DAVID FOLKENFLIK, BYLINE: At the Globe, Marty Baron already leads a prominent paper with a distinguished record, but he said this is an opportunity he simply couldn't pass up.
MARTY BARON: There's scarcely a journalist of my generation who didn't aspire to go to The Washington Post.
FOLKENFLIK: The Post boasted star power for years after the Watergate scandal, but the newest top editor will have to surmount the more mundane challenges of falling revenues and paid circulation. Baron says he will maintain its historic strengths.
BARON: It's always done ambitious journalism. It's inspired others to do the same, and it plays such a distinctive and defining role in its coverage of politics, its coverage of policy, its coverage of world affairs and I think, not to be forgotten, its coverage of its own community.
FOLKENFLIK: The paper had been insulated from profit pressures by the Graham family's wealth and pride in its journalism, and subsidized by the success of its corporate siblings.

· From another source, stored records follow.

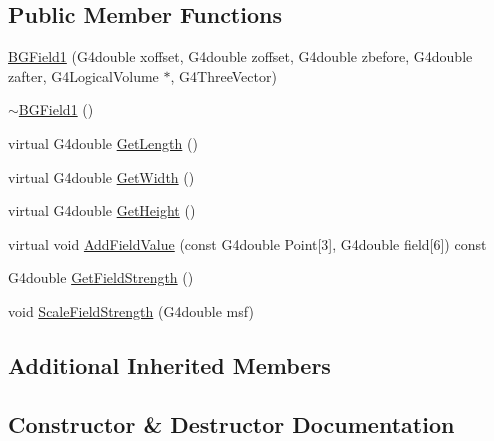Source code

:\subsection*{Public Member Functions}
\begin{DoxyCompactItemize}
\item 
\hyperlink{classBGField1_a1bc9224e371e4e289fb1104303a5e336}{B\+G\+Field1} (G4double xoffset, G4double zoffset, G4double zbefore, G4double zafter, G4\+Logical\+Volume $\ast$, G4\+Three\+Vector)
\item 
\hyperlink{classBGField1_a9f32073e612f55662a302942f5015177}{$\sim$\+B\+G\+Field1} ()
\item 
virtual G4double \hyperlink{classBGField1_a11ba0cbb1190e5f2340aa7907f7d66f9}{Get\+Length} ()
\item 
virtual G4double \hyperlink{classBGField1_a44eca4d023aac7e4bf9dd959760afa28}{Get\+Width} ()
\item 
virtual G4double \hyperlink{classBGField1_af1b93a1566b1a53a00eb1d3ccc77815a}{Get\+Height} ()
\item 
virtual void \hyperlink{classBGField1_aa6119f980c4bb2eb52067c1e66ffbae4}{Add\+Field\+Value} (const G4double Point\mbox{[}3\mbox{]}, G4double field\mbox{[}6\mbox{]}) const 
\item 
G4double \hyperlink{classBGField1_a105ef833b5e57d8624536ba7fcf4e382}{Get\+Field\+Strength} ()
\item 
void \hyperlink{classBGField1_ab0123f55a83d4a8a4c17b401478759a0}{Scale\+Field\+Strength} (G4double msf)
\end{DoxyCompactItemize}
\subsection*{Additional Inherited Members}


\subsection{Constructor \& Destructor Documentation}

But publisher Katherine Weymouth has placed a premium on cutting costs and creating a profitable model for the paper - even as it spends money to pursue new digital readers and to ward off new competitors.
Again, Marty Baron.
BARON: You know, a lot of people are doing incremental work, they're doing what happened today, rumors or incremental developments of one type or another. And I think news organizations like The Post, and I hope the Globe over the last 11 years, have tried to dig deeper and to do more penetrating stories.
FOLKENFLIK: Marcus Brauchli is to become a corporate vice president focusing on new media.
David Folkenflik, NPR News.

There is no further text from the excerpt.